**Work request**
Beneath this line are the data; copy exactly the part of them that opens with the line containing "HMI / Hinode Co-alignment" and closes with the line containing "1. Using multiple", and only that part.

--- The input Enclosed Below ---

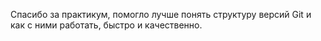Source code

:Спасибо за практикум, помогло лучше понять структуру версий Git и как с ними работать, быстро и качественно.
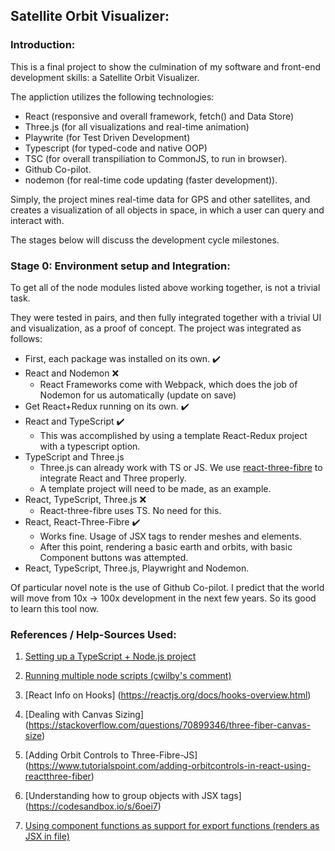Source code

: ## Satellite Orbit Visualizer:

### Introduction: 

This is a final project to show the culmination of my software and front-end development skills: a Satellite Orbit Visualizer.

The appliction utilizes the following technologies:

- React (responsive and overall framework, fetch() and Data Store)
- Three.js (for all visualizations and real-time animation)
- Playwrite (for Test Driven Development)
- Typescript (for typed-code and native OOP)
- TSC (for overall transpiliation to CommonJS, to run in browser).
- Github Co-pilot.
- nodemon (for real-time code updating (faster development)).

Simply, the project mines real-time data for GPS and other satellites, and creates a visualization of all objects in space, in which a user can query and interact with.

The stages below will discuss the development cycle milestones.

### Stage 0: Environment setup and Integration:

To get all of the node modules listed above working together, is not a trivial task. 

They were tested in pairs, and then fully integrated together with a trivial UI and visualization, as a proof of concept. The project was integrated as follows:

- First, each package was installed on its own. :heavy_check_mark:
- React and Nodemon :x:
    - React Frameworks come with Webpack, which does the job of Nodemon for us automatically (update on save)
- Get React+Redux running on its own. :heavy_check_mark:
- React and TypeScript :heavy_check_mark:
    - This was accomplished by using a template React-Redux project with a typescript option.
- TypeScript and Three.js
    - Three.js can already work with TS or JS. We use [react-three-fibre]() to integrate React and Three properly.
    - A template project will need to be made, as an example.
- React, TypeScript, Three.js :x:
    - React-three-fibre uses TS. No need for this.
- React, React-Three-Fibre :heavy_check_mark:
    - Works fine. Usage of JSX tags to render meshes and elements.
    - After this point, rendering a basic earth and orbits, with basic Component buttons was attempted.
- React, TypeScript, Three.js, Playwright and Nodemon.






Of particular novel note is the use of Github Co-pilot. I predict that the world will move from 10x $\rightarrow$ 100x development in the next few years. So its good to learn this tool now.



### References / Help-Sources Used:

1) [Setting up a TypeScript + Node.js project](https://khalilstemmler.com/blogs/typescript/node-starter-project/)

2) [Running multiple node scripts (cwilby's comment)](https://gist.github.com/coryhouse/b26f49bead69066844d9)

3) [React Info on Hooks] (https://reactjs.org/docs/hooks-overview.html)

4) [Dealing with Canvas Sizing] (https://stackoverflow.com/questions/70899346/three-fiber-canvas-size)

5) [Adding Orbit Controls to Three-Fibre-JS] (https://www.tutorialspoint.com/adding-orbitcontrols-in-react-using-reactthree-fiber)

6) [Understanding how to group objects with JSX tags] (https://codesandbox.io/s/6oei7)

7) [Using component functions as support for export functions (renders as JSX in file)](https://codesandbox.io/s/0z8i2c)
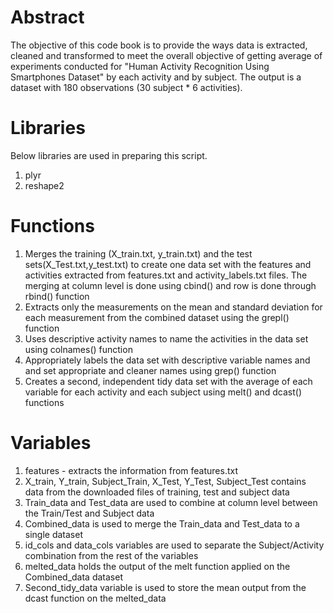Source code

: # Abstract
The objective of this code book is to provide the ways data is extracted, cleaned and transformed to meet the overall objective of getting
average of experiments conducted for "Human Activity Recognition Using Smartphones Dataset" by each activity and by subject. The output is
a dataset with 180 observations (30 subject * 6 activities).

# Libraries 

Below libraries are used in preparing this script.
1. plyr
2. reshape2

# Functions

1. Merges the training (X_train.txt, y_train.txt) and the test sets(X_Test.txt,y_test.txt) to create one data set with the features and activities extracted
from features.txt and activity_labels.txt files. The merging at column level is done using cbind() and row is done through rbind() function
2. Extracts only the measurements on the mean and standard deviation for each measurement from the combined dataset using the grepl() function
3. Uses descriptive activity names to name the activities in the data set using colnames() function
4. Appropriately labels the data set with descriptive variable names and and set appropriate and cleaner names using grep() function
5. Creates a second, independent tidy data set with the average of each variable for each activity and each subject using melt() and dcast() functions

# Variables 

1. features - extracts the information from features.txt
2. X_train, Y_train, Subject_Train, X_Test, Y_Test, Subject_Test contains data from the downloaded files of training, test and subject data
3. Train_data and Test_data are used to combine at column level between the Train/Test and Subject data
4. Combined_data is used to merge the Train_data and Test_data to a single dataset
5. id_cols and data_cols variables are used to separate the Subject/Activity combination from the rest of the variables
6. melted_data holds the output of the melt function applied on the Combined_data dataset
7. Second_tidy_data variable is used to store the mean output from the dcast function on the melted_data
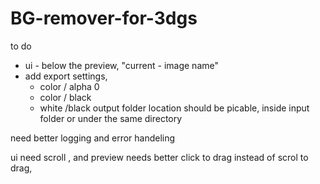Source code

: # BG-remover-for-3dgs

to do
- ui  - below the preview, "current - image name"
- add export settings,
    - color / alpha 0
    - color / black
    - white /black
output folder location should be picable, inside input folder or under the same directory

need better logging and error handeling

ui need scroll , 
and preview needs better click to drag instead of scrol to drag,
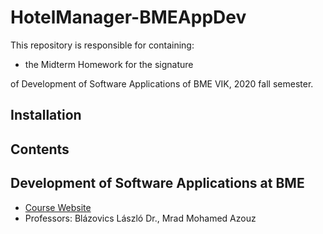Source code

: # HotelManager-BMEAppDev
This repository is responsible for containing:

* the Midterm Homework for the signature

of Development of Software Applications of BME VIK, 2020 fall semester.

## Installation

## Contents

## Development of Software Applications at BME
* [Course Website](https://www.aut.bme.hu/Course/appdev)
* Professors: Blázovics László Dr., Mrad Mohamed Azouz
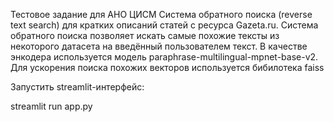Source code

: Тестовое задание для АНО ЦИСМ
Cистема обратного поиска (reverse text search) для кратких описаний статей с ресурса Gazeta.ru.
Система обратного поиска позволяет искать самые похожие тексты из некоторого датасета на введённый пользователем текст.
В качестве энкодера используется модель paraphrase-multilingual-mpnet-base-v2.
Для ускорения поиска похожих векторов используется бибилотека faiss

Запустить streamlit-интерфейс:

streamlit run app.py
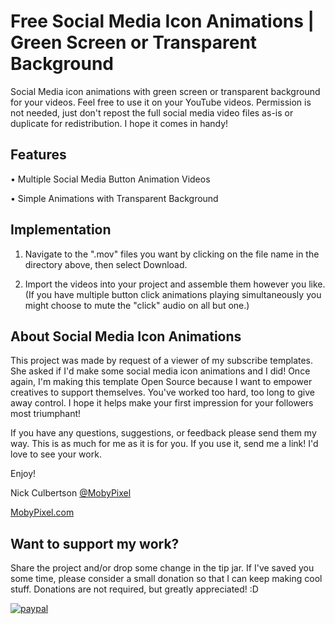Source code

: # Free Social Media Icon Animations | Green Screen or Transparent Background
Social Media icon animations with green screen or transparent background for your videos. Feel free to use it on your YouTube videos. Permission is not needed, just don't repost the full social media video files as-is or duplicate for redistribution. I hope it comes in handy!


## Features

• Multiple Social Media Button Animation Videos

• Simple Animations with Transparent Background


## Implementation

1. Navigate to the ".mov" files you want by clicking on the file name in the directory above, then select Download.

2. Import the videos into your project and assemble them however you like. (If you have multiple button click animations playing simultaneously you might choose to mute the "click" audio on all but one.)

## About Social Media Icon Animations

This project was made by request of a viewer of my subscribe templates. She asked if I'd make some social media icon animations and I did! Once again, I'm making this template Open Source because I want to empower creatives to support themselves. You've worked too hard, too long to give away control. I hope it helps make your first impression for your followers most triumphant! 


If you have any questions, suggestions, or feedback please send them my way. This is as much for me as it is for you. If you use it, send me a link! I'd love to see your work. 

Enjoy!

Nick Culbertson [@MobyPixel](https://twitter.com/MobyPixel)

[MobyPixel.com](http://www.mobypixel.com)


## Want to support my work?

Share the project and/or drop some change in the tip jar. If I've saved you some time, please consider a small donation so that I can keep making cool stuff. Donations are not required, but greatly appreciated! :D

[![paypal](https://www.paypalobjects.com/en_US/i/btn/btn_donateCC_LG.gif)](https://www.paypal.com/cgi-bin/webscr?cmd=_s-xclick&hosted_button_id=HKHYVRMC53W7C)


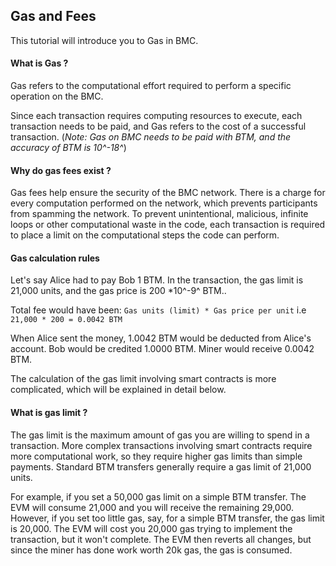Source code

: ## Gas and Fees

This tutorial will introduce you to Gas in BMC.

#### What is Gas ?

Gas refers to the computational effort required to perform a specific operation on the BMC.

Since each transaction requires computing resources to execute, each transaction needs to be paid, and Gas refers to the cost of a successful transaction. (*Note: Gas on BMC needs to be paid with BTM, and the accuracy of BTM is 10^-18^*)

#### Why do gas fees exist ?

Gas fees help ensure the security of the BMC network. There is a charge for every computation performed on the network, which prevents participants from spamming the network. To prevent unintentional, malicious, infinite loops or other computational waste in the code, each transaction is required to place a limit on the computational steps the code can perform.

#### Gas calculation rules

Let's say Alice had to pay Bob 1 BTM. In the transaction, the gas limit is 21,000 units, and the gas price is 200 *10^-9^ BTM..

Total fee would have been: `Gas units (limit) * Gas price per unit` i.e `21,000 * 200 = 0.0042 BTM`

When Alice sent the money, 1.0042 BTM would be deducted from Alice's account. Bob would be credited 1.0000 BTM. Miner would receive 0.0042 BTM.

The calculation of the gas limit involving smart contracts is more complicated, which will be explained in detail below.

#### What is gas limit ?

The gas limit is the maximum amount of gas you are willing to spend in a transaction. More complex transactions involving smart contracts require more computational work, so they require higher gas limits than simple payments. Standard BTM transfers generally require a gas limit of 21,000 units.

For example, if you set a 50,000 gas limit on a simple BTM transfer. The EVM will consume 21,000 and you will receive the remaining 29,000. However, if you set too little gas, say, for a simple BTM transfer, the gas limit is 20,000. The EVM will cost you 20,000 gas trying to implement the transaction, but it won't complete. The EVM then reverts all changes, but since the miner has done work worth 20k gas, the gas is consumed.



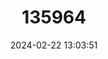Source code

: ---
title: "135964"
category: "Polypedates occidentalis"
draft: false
date: 2024-02-22 13:03:51
languages:
  English: ["Charpa Tree Frog"]
---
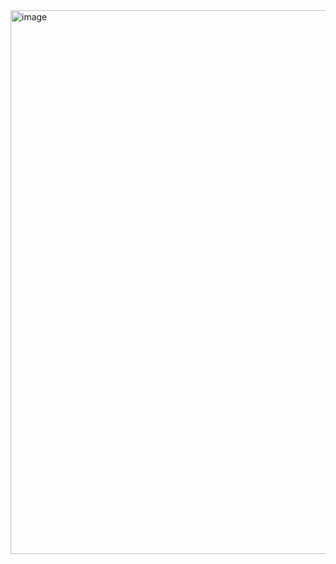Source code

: <img width="739" height="870" alt="image" src="https://github.com/user-attachments/assets/5a2e68ed-4132-412c-803f-a0d661c667cb" />
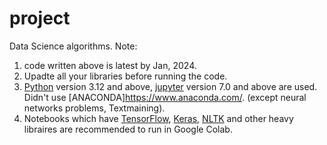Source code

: # project
 Data Science algorithms. 
Note: 
1. code written above is latest by Jan, 2024.
2. Upadte all your libraries before running the code.
3. [Python](https://www.python.org/) version 3.12 and above, [jupyter](https://jupyter.org/) version 7.0 and above are used. Didn't use [ANACONDA]https://www.anaconda.com/. (except neural networks problems, Textmaining).
4. Notebooks which have [TensorFlow](https://www.tensorflow.org/), [Keras](https://keras.io/), [NLTK](https://www.nltk.org/) and other heavy libraires are recommended to run in Google Colab. 
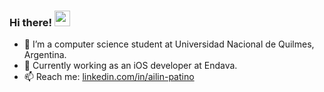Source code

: ### Hi there! <img src="https://media.giphy.com/media/hvRJCLFzcasrR4ia7z/giphy.gif" width="25px">

- 🌱 I’m a computer science student at Universidad Nacional de Quilmes, Argentina.
- 📱 Currently working as an iOS developer at Endava.
- 📫 Reach me: [linkedin.com/in/ailin-patino](https://www.linkedin.com/in/ailin-patino/)

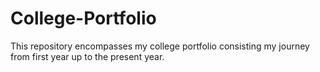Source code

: # College-Portfolio
This repository encompasses my college portfolio consisting my journey from first year up to the present year. 
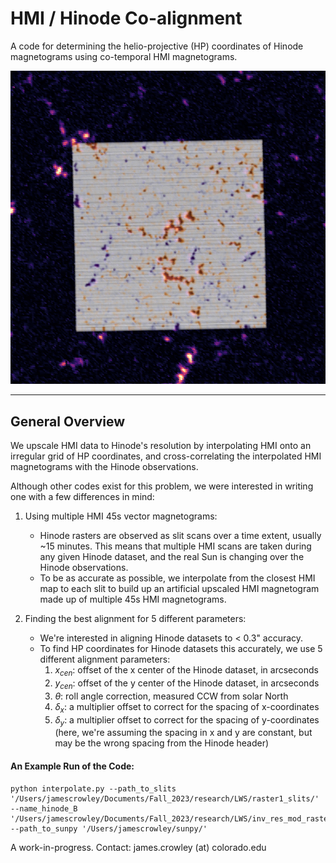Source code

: # HMI / Hinode Co-alignment
A code for determining the helio-projective (HP) coordinates of Hinode magnetograms using co-temporal HMI magnetograms.

![Alt text](alignment.png)


---
## General Overview
We upscale HMI data to Hinode's resolution by interpolating HMI onto an irregular grid of HP coordinates, and cross-correlating the interpolated HMI magnetograms with the Hinode observations. 

Although other codes exist for this problem, we were interested in writing one with a few differences in mind:

1. Using multiple HMI 45s vector magnetograms:
   - Hinode rasters are observed as slit scans over a time extent, usually ~15 minutes. This means that multiple HMI scans are taken during any given Hinode dataset, and the real Sun is changing over the Hinode observations.
   - To be as accurate as possible, we interpolate from the closest HMI map to each slit to build up an artificial upscaled HMI magnetogram made up of multiple 45s HMI magnetograms.

2. Finding the best alignment for 5 different parameters:
   - We're interested in aligning Hinode datasets to < 0.3" accuracy.
   - To find HP coordinates for Hinode datasets this accurately, we use 5 different alignment parameters:
     1. $x_{cen}$: offset of the x center of the Hinode dataset, in arcseconds
     2. $y_{cen}$: offset of the y center of the Hinode dataset, in arcseconds
     3. $\theta$: roll angle correction, measured CCW from solar North 
     4. $\delta_x$: a multiplier offset to correct for the spacing of x-coordinates   
     5. $\delta_y$: a multiplier offset to correct for the spacing of y-coordinates (here, we're assuming the spacing in x and y are constant, but may be the wrong spacing from the Hinode header)

#### An Example Run of the Code: 

    python interpolate.py --path_to_slits '/Users/jamescrowley/Documents/Fall_2023/research/LWS/raster1_slits/' --name_hinode_B '/Users/jamescrowley/Documents/Fall_2023/research/LWS/inv_res_mod_raster1.fits' --path_to_sunpy '/Users/jamescrowley/sunpy/'

A work-in-progress. Contact: james.crowley (at) colorado.edu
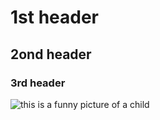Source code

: # 1st header
## 2ond header
### 3rd header
![this is a funny picture of a child](https://images.app.goo.gl/L8T1jShL1Hb14nfZ8)
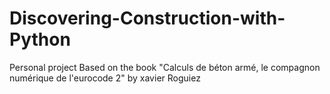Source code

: # Discovering-Construction-with-Python
Personal project Based on the book "Calculs de béton armé, le compagnon numérique de l'eurocode 2" by xavier Roguiez

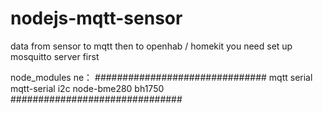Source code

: # nodejs-mqtt-sensor
data from sensor to mqtt then to openhab / homekit
you need set up mosquitto server first

node_modules ne：
###############################
mqtt
serial
mqtt-serial
i2c
node-bme280
bh1750
###############################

--- End of Enclosed The input ---

**Reply**
: # HMI / Hinode Co-alignment
A code for determining the helio-projective (HP) coordinates of Hinode magnetograms using co-temporal HMI magnetograms.

![Alt text](alignment.png)


---
## General Overview
We upscale HMI data to Hinode's resolution by interpolating HMI onto an irregular grid of HP coordinates, and cross-correlating the interpolated HMI magnetograms with the Hinode observations. 

Although other codes exist for this problem, we were interested in writing one with a few differences in mind:

1. Using multiple HMI 45s vector magnetograms:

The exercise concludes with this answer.